A photograph a baby elephant walking away from the camera, towards a body of water with which has an adult elephant bathing in it.

Essential elements of high performance applications

Offloading work to the SQL database

July 25, 2022

Christian Charukiewicz Partner & Principal Software Engineer

Ben Levy Partner & Principal Software Engineer

performance-optimization sql essential-elements-of-high-performance

In the previous post in this series we discussed the importance of proper use of indexes for performance when defining your SQL database. Creating indexes is a simple but essential part of application performance. However, once your database schema is created and indexes are employed, another key aspect of building a fast application is effectively leaning on the database in order to quickly execute work and perform computations. Doing so effectively will often reduce the total amount of work that your application servers as well as your database have to perform. What this looks like in practice is writing SQL queries that use the full breadth of features available.

Joins and Subqueries

One of the simplest examples of this is knowing how and when to employ JOIN queries, as well as understanding the differences between different types of JOINs and how they can impact performance.

For example, a common practice that hurts application performance is employing “N+1” queries. We’ve written about this as well as other approaches for retrieving data in the beginning of our post on grouping query results with Haskell. In short, code structured in this manner will run one query for each item in a list of other items retrieved in a preceding query.

Here’s an example of code that does this, where we need to query both a posts table and a users table to determine the total number of posts made by each author that has recently made a post:

# Runs a SQL query to retrieve recent posts
posts = selectAllRecentPosts()
postCounts = {}
for post in posts:
    # Runs a SQL query to count of posts for a given user
    postCounts[post.authorId] = countPostsForAuthor(post.authorId)

Where selectAllRecentPosts() may run a query like:

SELECT *
FROM posts
WHERE created >= NOW() - INTERVAL '1' DAY;

And countPostsForAuthor(123) runs a query like:

SELECT COUNT(DISTINCT posts.id)
FROM posts
WHERE posts.author_id = 123;

These queries are both simple, and it’s easy to make them both take advantage of indexes in order to ensure they run quickly. However, the issue with the N+1 approach is that the second query has to run for each post retrieved by the first query. This means that a list of 20 posts will run 21 (or 20+1) queries.

Not only does this require waiting for the database to execute 21 queries (a number that will scale as the number of recently created posts goes up), but this also requires 21 separate network calls between the application and the database. It is common practice to have database server hardware that is separate from the application server, so network latency of 7 milliseconds per query will add 147 milliseconds to our request in network latency alone. If we had 150 recently created posts, this network latency would balloon to a whopping 1,057 milliseconds, or over 1 second of just waiting for the application to send and retrieve data from the database.

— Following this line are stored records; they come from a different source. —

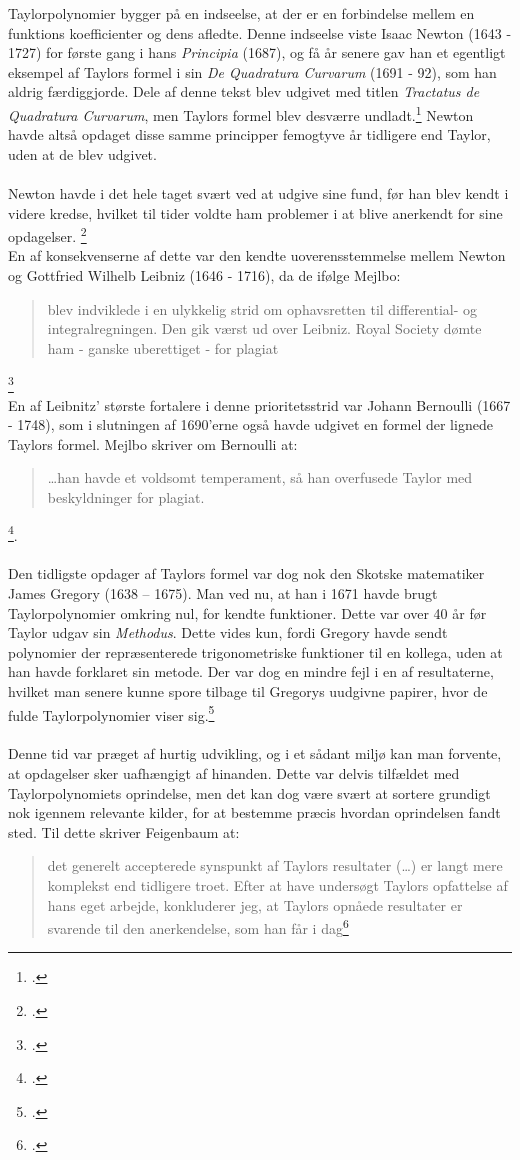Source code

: \documentclass[12pt, a4paper]{article}
\begin{document}
\begin{refsection}
Taylorpolynomier bygger på en indseelse, at der er en forbindelse mellem en funktions koefficienter og dens afledte. Denne indseelse viste Isaac Newton (1643 - 1727) for første gang i hans \textit{Principia} (1687), og få år senere gav han et egentligt eksempel af Taylors formel i sin \textit{De Quadratura Curvarum} (1691 - 92), som han aldrig færdiggjorde. Dele af denne tekst blev udgivet med titlen \textit{Tractatus de Quadratura Curvarum}, men Taylors formel blev desværre undladt.\footcite[s. 248]{roy_2021} Newton havde altså opdaget disse samme principper femogtyve år tidligere end Taylor, uden at de blev udgivet.\\
\\
Newton havde i det hele taget svært ved at udgive sine fund, før han blev kendt i videre kredse, hvilket til tider voldte ham problemer i at blive anerkendt for sine opdagelser. \footcite[s. 116]{uendeligerækker}\\
En af konsekvenserne af dette var den kendte uoverensstemmelse mellem Newton og Gottfried Wilhelb Leibniz (1646 - 1716), da de ifølge Mejlbo:
\blockquote{blev indviklede i en ulykkelig strid om ophavsretten til differential- og integralregningen. Den gik værst  ud over Leibniz. Royal Society dømte ham - ganske uberettiget - for plagiat}.\footcite[s. 103]{uendeligerækker}\\
En af Leibnitz' største fortalere i denne prioritetsstrid var Johann Bernoulli (1667 - 1748), som i slutningen af 1690'erne også havde udgivet en formel der lignede Taylors formel. Mejlbo skriver om Bernoulli at: \blockquote{\dots han havde et voldsomt temperament, så han overfusede Taylor med beskyldninger for plagiat.}\footcite[s. 111]{uendeligerækker}.\\
\\
Den tidligste opdager af Taylors formel var dog nok den Skotske matematiker James Gregory (1638 – 1675). Man ved nu, at han i 1671 havde brugt Taylorpolynomier omkring nul, for kendte funktioner. Dette var over 40 år før Taylor udgav sin \textit{Methodus}. Dette vides kun, fordi Gregory havde sendt polynomier der repræsenterede trigonometriske funktioner til en kollega, uden at han havde forklaret sin metode. Der var dog en mindre fejl i en af resultaterne, hvilket man senere kunne spore tilbage til Gregorys uudgivne papirer, hvor de fulde Taylorpolynomier viser sig.\footcite[s. 113-118]{alma99122953280205763}\\
\\
Denne tid var præget af hurtig udvikling, og i et sådant miljø kan man forvente, at opdagelser sker uafhængigt af hinanden. Dette var delvis tilfældet med Taylorpolynomiets oprindelse, men det kan dog være svært at sortere grundigt nok igennem relevante kilder, for at bestemme præcis hvordan oprindelsen fandt sted. Til dette skriver Feigenbaum at: \blockquote{det generelt accepterede synspunkt af Taylors resultater (\dots) er langt mere komplekst end tidligere troet. Efter at have undersøgt Taylors opfattelse af hans eget arbejde, konkluderer jeg, at Taylors opnåede resultater er svarende til den anerkendelse, som han får i dag\footcite[s. 96]{feigenbaum_exact_sciences}}

\end{refsection}
\end{document}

With this in mind, we want to offload this work to the database while also reducing the number of database calls required. So instead of the code we saw earlier, we’re going to move all of the work to the database and change our code to invoke the following query:

SELECT recent_authors.id, COUNT(posts.id)
FROM (
    SELECT DISTINCT users.*
    FROM users
    INNER JOIN posts
    ON users.id = posts.author_id
    WHERE posts.created >= NOW() - INTERVAL '1' DAY
) AS recent_authors
INNER JOIN posts
ON recent_authors.id = posts.author_id
GROUP BY recent_authors.id;

This query is more complicated than either one of the preceding queries on their own. It employs an INNER JOIN to retrieve users as well as the associated posts table data based. It also uses a subquery to determine which authors have been recently active. Using this approach, we are certain that we will always run one query. Moreover, our code will have been simplified as well, as we were able to eliminate the for loop entirely and just invoke this query directly.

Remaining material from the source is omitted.